BBC staff expect news output to bear brunt of cost cutting

BBC journalists are growing increasingly concerned that huge cost cuts will affect the quality of the corporation's news output.

News is expected to be one of the worst-hit departments when Mark Thompson unveils plans to cut costs across the BBC this week. While the director general is seeking to make 3 per cent annual savings across the board, in news that rises to 20 per cent over five years.

When Mr Thompson announces his plans to staff on Thursday, after presenting them to the BBC Trust on Wednesday, he is expected to reveal that 500 jobs will be axed in news out of a staff of 3,000.

Across the BBC, some 2,800 jobs will be cut, while 1,000 new posts will be created. Senior editorial staff on high salaries will bear the brunt of the cuts but frontline journalists will be protected.

Several assistant editors, a senior grade which has traditionally been exempt from going on strike, have indicated they may support any industrial action taken by the broadcast unions.
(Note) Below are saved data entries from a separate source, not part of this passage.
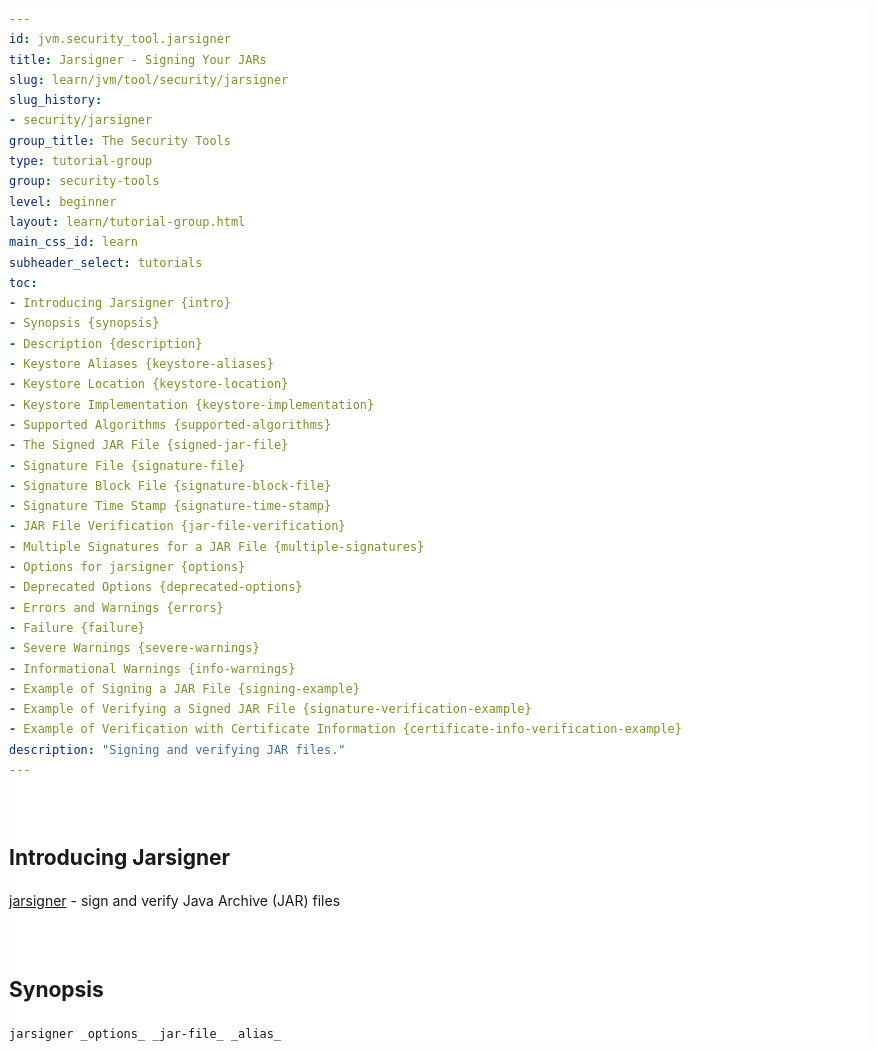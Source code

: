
 ```yaml
---
id: jvm.security_tool.jarsigner
title: Jarsigner - Signing Your JARs
slug: learn/jvm/tool/security/jarsigner
slug_history:
- security/jarsigner
group_title: The Security Tools
type: tutorial-group
group: security-tools
level: beginner
layout: learn/tutorial-group.html
main_css_id: learn
subheader_select: tutorials
toc:
- Introducing Jarsigner {intro} 
- Synopsis {synopsis}
- Description {description}
- Keystore Aliases {keystore-aliases}
- Keystore Location {keystore-location}
- Keystore Implementation {keystore-implementation}
- Supported Algorithms {supported-algorithms}
- The Signed JAR File {signed-jar-file}
- Signature File {signature-file}
- Signature Block File {signature-block-file}
- Signature Time Stamp {signature-time-stamp}
- JAR File Verification {jar-file-verification}
- Multiple Signatures for a JAR File {multiple-signatures}
- Options for jarsigner {options}
- Deprecated Options {deprecated-options}
- Errors and Warnings {errors}
- Failure {failure}
- Severe Warnings {severe-warnings}
- Informational Warnings {info-warnings}
- Example of Signing a JAR File {signing-example}
- Example of Verifying a Signed JAR File {signature-verification-example}
- Example of Verification with Certificate Information {certificate-info-verification-example}
description: "Signing and verifying JAR files."
---
```


<a id="intro">&nbsp;</a>
## Introducing Jarsigner
[jarsigner](doc:jarsigner) - sign and verify Java Archive (JAR) files

<a id="synopsis">&nbsp;</a>
## Synopsis

```shell
jarsigner _options_ _jar-file_ _alias_
```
As the BBC moves towards an "integrated newsroom" – with television, radio and online news operations being converged to save doubling up on stories – journalists in the BBC's radio and online divisions are warning of a "TV takeover". By moving to a multimedia newsroom, the core BBC news operation will achieve savings of 25 per cent, while specialist news-gathering will save 15 per cent.

The 1pm, 6pm and 10pm news bulletins and BBC News 24, which are currently run by separate teams, will become one operation.
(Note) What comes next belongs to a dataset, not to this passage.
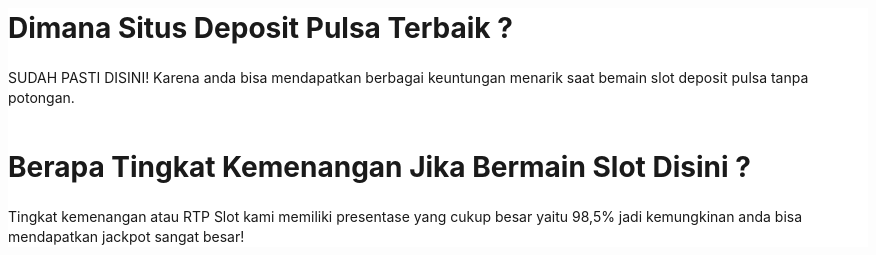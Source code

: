 # Dimana Situs Deposit Pulsa Terbaik ?

SUDAH PASTI DISINI! Karena anda bisa mendapatkan berbagai keuntungan menarik saat bemain slot deposit pulsa tanpa potongan.

# Berapa Tingkat Kemenangan Jika Bermain Slot Disini ?

Tingkat kemenangan atau RTP Slot kami memiliki presentase yang cukup besar yaitu 98,5% jadi kemungkinan anda bisa mendapatkan jackpot sangat besar!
Only Radio Five Live will retain its own news operation, in preparation for the station's move to Salford.

News bosses want to move away from the current situation where – when a major news story breaks, – journalists from several different programmes pursue the same information.

Instead, although individual programmes will retain editors, news production will be streamlined and journalists will be trained to work in a tri-media environment. The intention is to produce more expensive journalism which is shared across outlets, but to have less of it. BBC journalists are concerned, however, that in reality they will be asked to do more work with fewer resources. Radio journalists also fear they will be forced to use material from television interviews, in which the sound quality may not be as high as they are used to, while online journalists are worried they will be required to use fewer professional photographers and to rely more heavily on pictures taken by staff, or on user-generated content.
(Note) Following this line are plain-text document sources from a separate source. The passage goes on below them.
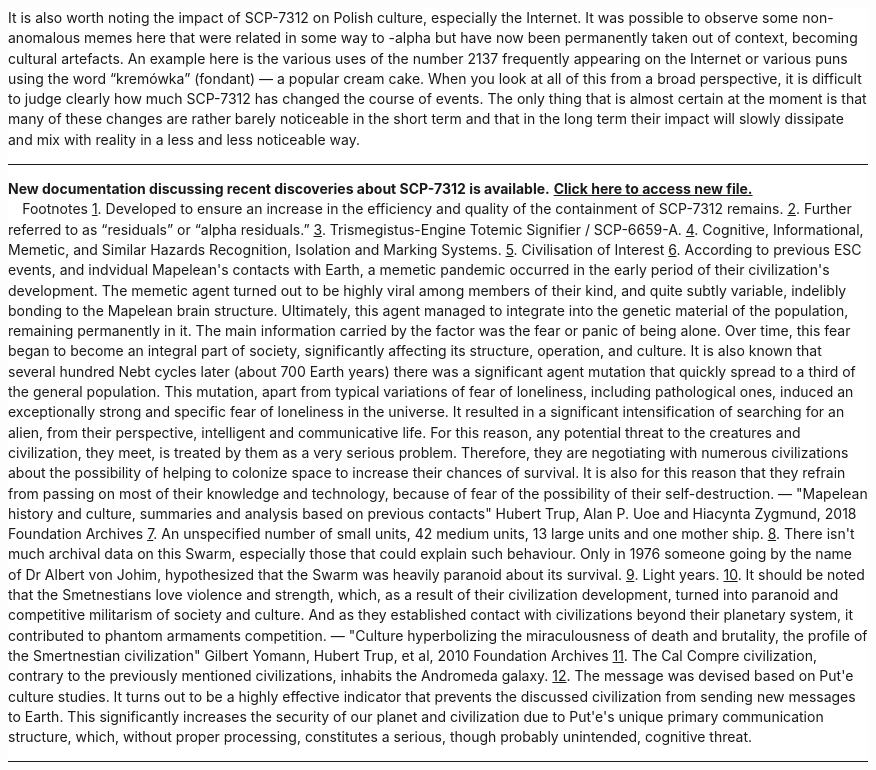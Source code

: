 It is also worth noting the impact of SCP-7312 on Polish culture, especially the Internet. It was possible to observe some non-anomalous memes here that were related in some way to -alpha but have now been permanently taken out of context, becoming cultural artefacts. An example here is the various uses of the number 2137 frequently appearing on the Internet or various puns using the word “kremówka” (fondant) — a popular cream cake.
When you look at all of this from a broad perspective, it is difficult to judge clearly how much SCP-7312 has changed the course of events. The only thing that is almost certain at the moment is that many of these changes are rather barely noticeable in the short term and that in the long term their impact will slowly dissipate and mix with reality in a less and less noticeable way.  

  
  

* * *
**New documentation discussing recent discoveries about SCP-7312 is available.**
**[Click here to access new file.](http://scp-wiki.wikidot.com/scp-7312/offset/1)**  
⠀
Footnotes
[1](javascript:;). Developed to ensure an increase in the efficiency and quality of the containment of SCP-7312 remains.
[2](javascript:;). Further referred to as “residuals” or “alpha residuals.”
[3](javascript:;). Trismegistus-Engine Totemic Signifier / SCP-6659-A.
[4](javascript:;). Cognitive, Informational, Memetic, and Similar Hazards Recognition, Isolation and Marking Systems.
[5](javascript:;). Civilisation of Interest
[6](javascript:;). According to previous ESC events, and indvidual Mapelean's contacts with Earth, a memetic pandemic occurred in the early period of their civilization's development. The memetic agent turned out to be highly viral among members of their kind, and quite subtly variable, indelibly bonding to the Mapelean brain structure. Ultimately, this agent managed to integrate into the genetic material of the population, remaining permanently in it. The main information carried by the factor was the fear or panic of being alone. Over time, this fear began to become an integral part of society, significantly affecting its structure, operation, and culture. It is also known that several hundred Nebt cycles later (about 700 Earth years) there was a significant agent mutation that quickly spread to a third of the general population. This mutation, apart from typical variations of fear of loneliness, including pathological ones, induced an exceptionally strong and specific fear of loneliness in the universe. It resulted in a significant intensification of searching for an alien, from their perspective, intelligent and communicative life. For this reason, any potential threat to the creatures and civilization, they meet, is treated by them as a very serious problem. Therefore, they are negotiating with numerous civilizations about the possibility of helping to colonize space to increase their chances of survival. It is also for this reason that they refrain from passing on most of their knowledge and technology, because of fear of the possibility of their self-destruction. — "Mapelean history and culture, summaries and analysis based on previous contacts" Hubert Trup, Alan P. Uoe and Hiacynta Zygmund, 2018 Foundation Archives
[7](javascript:;). An unspecified number of small units, 42 medium units, 13 large units and one mother ship.
[8](javascript:;). There isn't much archival data on this Swarm, especially those that could explain such behaviour. Only in 1976 someone going by the name of Dr Albert von Johim, hypothesized that the Swarm was heavily paranoid about its survival.
[9](javascript:;). Light years.
[10](javascript:;). It should be noted that the Smetnestians love violence and strength, which, as a result of their civilization development, turned into paranoid and competitive militarism of society and culture. And as they established contact with civilizations beyond their planetary system, it contributed to phantom armaments competition. — "Culture hyperbolizing the miraculousness of death and brutality, the profile of the Smertnestian civilization" Gilbert Yomann, Hubert Trup, et al, 2010 Foundation Archives
[11](javascript:;). The Cal Compre civilization, contrary to the previously mentioned civilizations, inhabits the Andromeda galaxy.
[12](javascript:;). The message was devised based on Put'e culture studies. It turns out to be a highly effective indicator that prevents the discussed civilization from sending new messages to Earth. This significantly increases the security of our planet and civilization due to Put'e's unique primary communication structure, which, without proper processing, constitutes a serious, though probably unintended, cognitive threat.
* * *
Peter Horrocks, currently head of BBC television news, will be in charge of the new integrated newsroom, while Stephen Mitchell, at present head of radio news, will head a new department, news programmes, which will include Radio4's Today programme, BBC2's Newsnight and BBC1's Sunday AM.

One insider described the changes as "the biggest multimedia reorganisation in British journalism".

The NUJ's general secretary Jeremy Dear said yesterday: "Nobody is under the illusion that the BBC doesn't have to make changes. Integration can be a good thing if done properly, but the biggest issue is quality if people are expected to do more work with fewer resources."

The broadcast unions have warned that, if they believe the cuts will affect quality or lead to compulsory redundancies, they will hold a ballot on industrial action.